[Dataset entries]
■ ■ ■

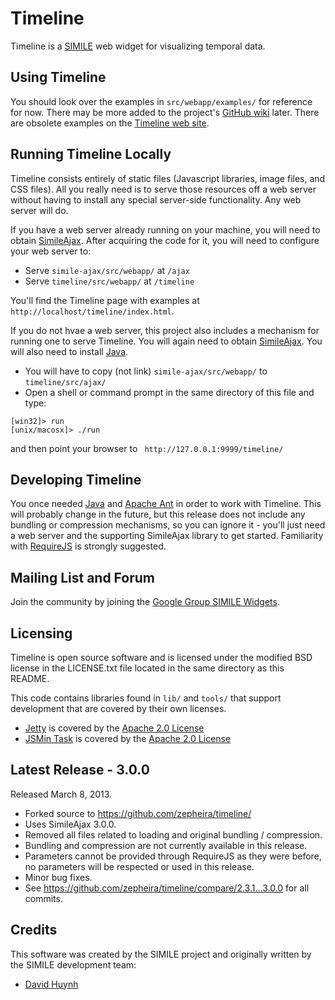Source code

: Timeline
========

Timeline is a [SIMILE](http://simile-widgets.org/) web widget for visualizing temporal data.

Using Timeline
--------------

You should look over the examples in `src/webapp/examples/` for reference for now.  There may be more added to the project's [GitHub wiki](https://github.com/zepheira/timeline/wiki) later.  There are obsolete examples on the [Timeline web site](http://www.simile-widgets.org/timeline/).

Running Timeline Locally
------------------------

Timeline consists entirely of static files (Javascript libraries, image files, and CSS files).  All you really need is to serve those resources off a web server without having to install any special server-side functionality.  Any web server will do.

If you have a web server already running on your machine, you will need to obtain [SimileAjax](https://github.com/zepheira/simile-ajax/).  After acquiring the code for it, you will need to configure your web server to:

 * Serve `simile-ajax/src/webapp/` at `/ajax`
 * Serve `timeline/src/webapp/` at `/timeline`

You'll find the Timeline page with examples at `http://localhost/timeline/index.html`.

If you do not hvae a web server, this project also includes a mechanism for running one to serve Timeline.  You will again need to obtain [SimileAjax](https://github.com/zepheira/simile-ajax/).  You will also need to install [Java](http://www.java.com/).

 * You will have to copy (not link) `simile-ajax/src/webapp/` to `timeline/src/ajax/`
 * Open a shell or command prompt in the same directory of this file and type:

```
[win32]> run
[unix/macosx]> ./run
```

and then point your browser to ` http://127.0.0.1:9999/timeline/`

Developing Timeline
-------------------

You once needed [Java](http://www.java.com/) and [Apache Ant](http://ant.apache.org) in order to work with Timeline.  This will probably change in the future, but this release does not include any bundling or compression mechanisms, so you can ignore it - you'll just need a web server and the supporting SimileAjax library to get started.  Familiarity with [RequireJS](http://requirejs.org/) is strongly suggested.

Mailing List and Forum
----------------------
  
Join the community by joining the [Google Group SIMILE Widgets](http://groups.google.com/group/simile-widgets/).

Licensing
---------

Timeline is open source software and is licensed under the modified BSD license in the LICENSE.txt file located in the same directory as this README.

This code contains libraries found in `lib/` and `tools/` that support development that are covered by their own licenses.

 * [Jetty](http://jetty.codehaus.org/) is covered by the [Apache 2.0 License](http://jetty.codehaus.org/jetty/license.html)
 * [JSMin Task](https://code.google.com/p/jsmin-ant-task/) is covered by the [Apache 2.0 License](https://www.apache.org/licenses/LICENSE-2.0)

Latest Release - 3.0.0
----------------------

Released March 8, 2013.

 * Forked source to https://github.com/zepheira/timeline/
 * Uses SimileAjax 3.0.0.
 * Removed all files related to loading and original bundling / compression.
 * Bundling and compression are not currently available in this release.
 * Parameters cannot be provided through RequireJS as they were before, no parameters will be respected or used in this release.
 * Minor bug fixes.
 * See https://github.com/zepheira/timeline/compare/2.3.1...3.0.0 for all commits.

Credits
-------

This software was created by the SIMILE project and originally written by the SIMILE development team:

 * [David Huynh](http://davidhuynh.net/)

■ ■ ■

#### [Your objective]
Using the entries above, output exactly the lines between the line holding "Join the community" and the line holding "This code contains", end lines included, and nothing more.

#### [Finished task]
Join the community by joining the [Google Group SIMILE Widgets](http://groups.google.com/group/simile-widgets/).

Licensing
---------

Timeline is open source software and is licensed under the modified BSD license in the LICENSE.txt file located in the same directory as this README.

This code contains libraries found in `lib/` and `tools/` that support development that are covered by their own licenses.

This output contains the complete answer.